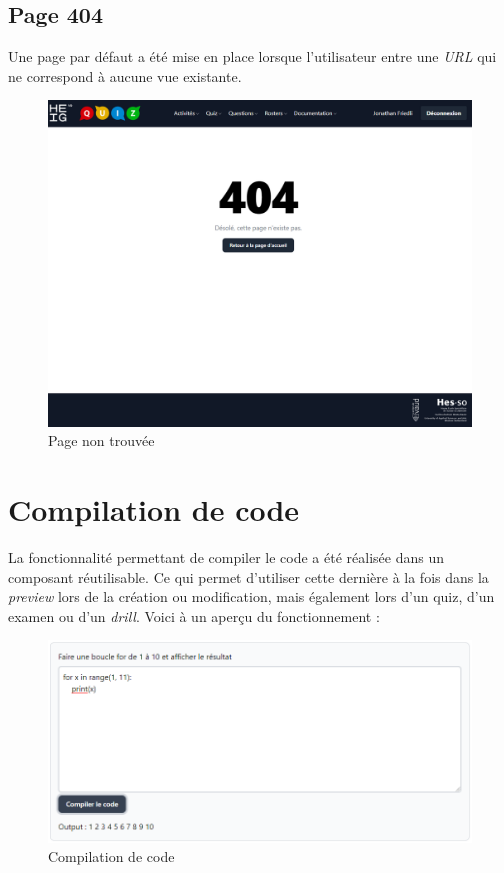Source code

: \subsection{Page 404}
Une page par défaut a été mise en place lorsque l'utilisateur entre une \emph{URL} qui ne correspond à aucune vue existante.

\begin{center}
    \begin{figure}[H]
        \includegraphics[width=\textwidth]{./assets/figures/page404.png}
        \caption{Page non trouvée}
    \end{figure}
\end{center}


\section{Compilation de code}
La fonctionnalité permettant de compiler le code a été réalisée dans un composant réutilisable. Ce qui permet d'utiliser cette dernière à la fois dans la \emph{preview} lors de la création ou modification, mais également lors d'un quiz, d'un examen ou d'un \emph{drill}.
Voici à un aperçu du fonctionnement :
\begin{center}
    \begin{figure}[H]
        \includegraphics[width=\textwidth]{./assets/figures/codeCompilation.png}
        \caption{Compilation de code}
    \end{figure}
\end{center}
•••••
* [PROBLEM]:
Your answer must be an exact copy of the data above, minus its pictures.

* [OUTPUT FOR THIS TASK]:
Source code

: \subsection{Page 404}
Une page par défaut a été mise en place lorsque l'utilisateur entre une \emph{URL} qui ne correspond à aucune vue existante.

\begin{center}
    \begin{figure}[H]
        \includegraphics[width=\textwidth]{./assets/figures/page404.png}
        \caption{Page non trouvée}
    \end{figure}
\end{center}


\section{Compilation de code}
La fonctionnalité permettant de compiler le code a été réalisée dans un composant réutilisable. Ce qui permet d'utiliser cette dernière à la fois dans la \emph{preview} lors de la création ou modification, mais également lors d'un quiz, d'un examen ou d'un \emph{drill}.
Voici à un aperçu du fonctionnement :
\begin{center}
    \begin{figure}[H]
        \includegraphics[width=\textwidth]{./assets/figures/codeCompilation.png}
        \caption{Compilation de code}
    \end{figure}
\end{center}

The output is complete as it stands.